International Image Interoperability Framework
The siloed natured of image repositories has been a major obstacle to image-based activities, such as collaboration and research which contribute to collection documentation. Unwittingly users have become isolated from one another because of technology that does not support the sharing and manipulation of digital resources. The International Image Interoperability Framework (IIIF) is a relatively new standard that sets out to offer a web-based environment where working with images is collaborative and interactive. Through use cases from the Royal Museum for Central Africa, Edinburgh University Musical Instruments Museum, and the Paul Mellon Centre, the panel will explore how IIIF offers an array of solutions supporting collection documentation, research projects, annotation-based research, and public engagement. The goal of the IIIF community is to unlock our silos of images to allow for better access to digital resources with the vision that this global network from libraries, archives, and museums based on Open Standards will contribute to higher quality research that is critical for documentation.
Dieter van Hassel
IIIF Supporting Multidisciplinary Research at the Royal Museum for Central Africa
User Engagement through IIIF at the Musical Instruments Museum
“Photo Archives are Sleeping Beauties”: Unlocking images with IIIF
Emmanuelle Delmas-Glass (USA)
Emmanuelle Delmas-Glass is the Collections Data Manager at the Yale Center for British Art, where she led the launch of the museum’s first online collections catalog, and is particularly interested in metadata interoperability issues, deep collaboration across libraries, archives and museums, open access, and the role of technology in cultural institutions. She has been a Board Member and the Communications Officer of CIDOC since 2013, and is currently co-chair of the LIDO Working Group. She is involved in several Linked Open Data projects such as the American Art Collaborative, Pharos The Consortium of Photo Archives, and the International Image Interoperability Framework. She previously worked at the Williams College Museum of Art and the Louvre Museum. She has a Master’s of Art History. She speaks English and French.
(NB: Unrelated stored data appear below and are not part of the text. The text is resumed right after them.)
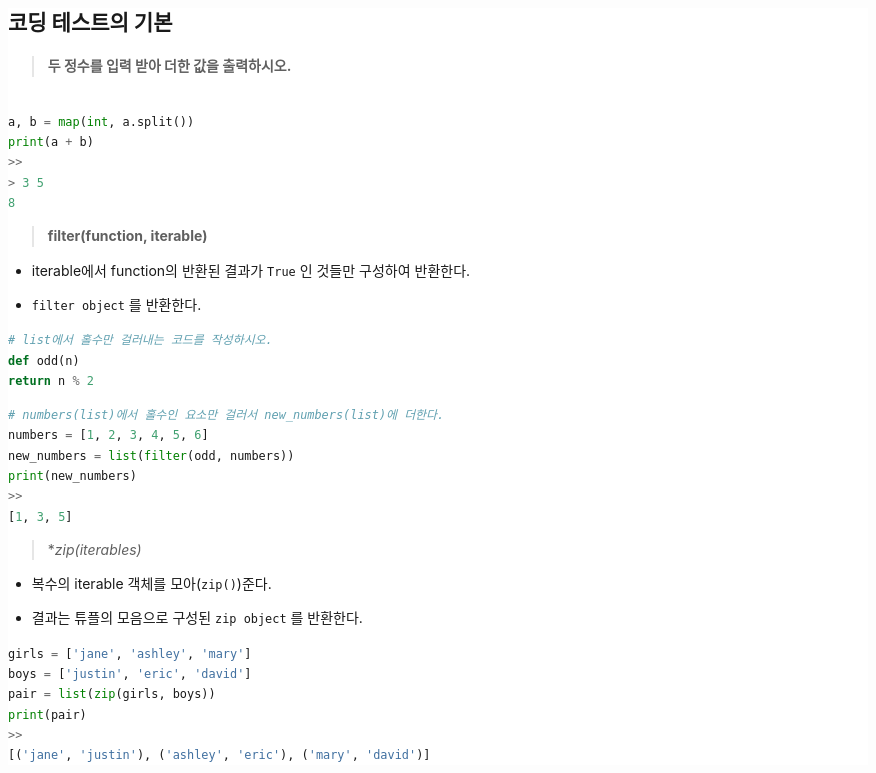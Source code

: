 

## 코딩 테스트의 기본

> **두 정수를 입력 받아 더한 값을 출력하시오.**

```python

a, b = map(int, a.split())
print(a + b)
>>
> 3 5
8
```



> **filter(function, iterable)**

- iterable에서 function의 반환된 결과가 `True` 인 것들만 구성하여 반환한다.

- `filter object` 를 반환한다.

```python
# list에서 홀수만 걸러내는 코드를 작성하시오.
def odd(n)
return n % 2
```

```python
# numbers(list)에서 홀수인 요소만 걸러서 new_numbers(list)에 더한다.
numbers = [1, 2, 3, 4, 5, 6]
new_numbers = list(filter(odd, numbers))
print(new_numbers)
>>
[1, 3, 5]
```



> **zip(*iterables)**

- 복수의 iterable 객체를 모아(`zip()`)준다.

- 결과는 튜플의 모음으로 구성된 `zip object` 를 반환한다.

```python
girls = ['jane', 'ashley', 'mary']
boys = ['justin', 'eric', 'david']
pair = list(zip(girls, boys))
print(pair)
>>
[('jane', 'justin'), ('ashley', 'eric'), ('mary', 'david')]
```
Dieter Van Hassel (BELGIUM)
Dieter Van Hassel is the Manager of the Information Management and Digitisation unit within the Royal Museum for Central Africa’s Human Sciences Department since 2007. He leads the digitisation of the archival, photographic and ethnographic collections. In addition, he manages the implementation and usage of the collections management system for the department. He is a board member of the MIMO consortium. He holds a Master in Early Modern History and an Advanced Master in Archival Science, Heritage and Records Management.
Claire Knowles (UK)
Claire Knowles is the Library Digital Development Manager at the University of Edinburgh. She manages the Digital Development Team and their services, which support the University's Library and University Collections. Whilst at Edinburgh Claire has developed and supported the implementation of open source systems including ArchivesSpace, DSpace, IIIF and Open Journal Systems. Claire is a member of the DSpace Steering Group and Europeana IIIF Task Force. Prior to joining the University she worked as a software developer for mobile games and e-commerce companies.
Tom Scutt (UK)
Tom Scutt is Digital Manager at the Paul Mellon Centre for Studies in British Art, London, a research centre and publisher that is part of Yale University. Tom identifies and initiates projects that will support the Centre’s strategic objective to embrace the use of technology in the study of cultural heritage materials: He leads the organisation’s digital audience engagement strategy, manages procurement of digital services, and coordinates the work of external designers, developers and partner agencies. Additionally, he oversees the digitisation of designated selections of the Centre’s research collections, including its Photographic Archive, and is a member of the editorial team that produces the online journal British Art Studies.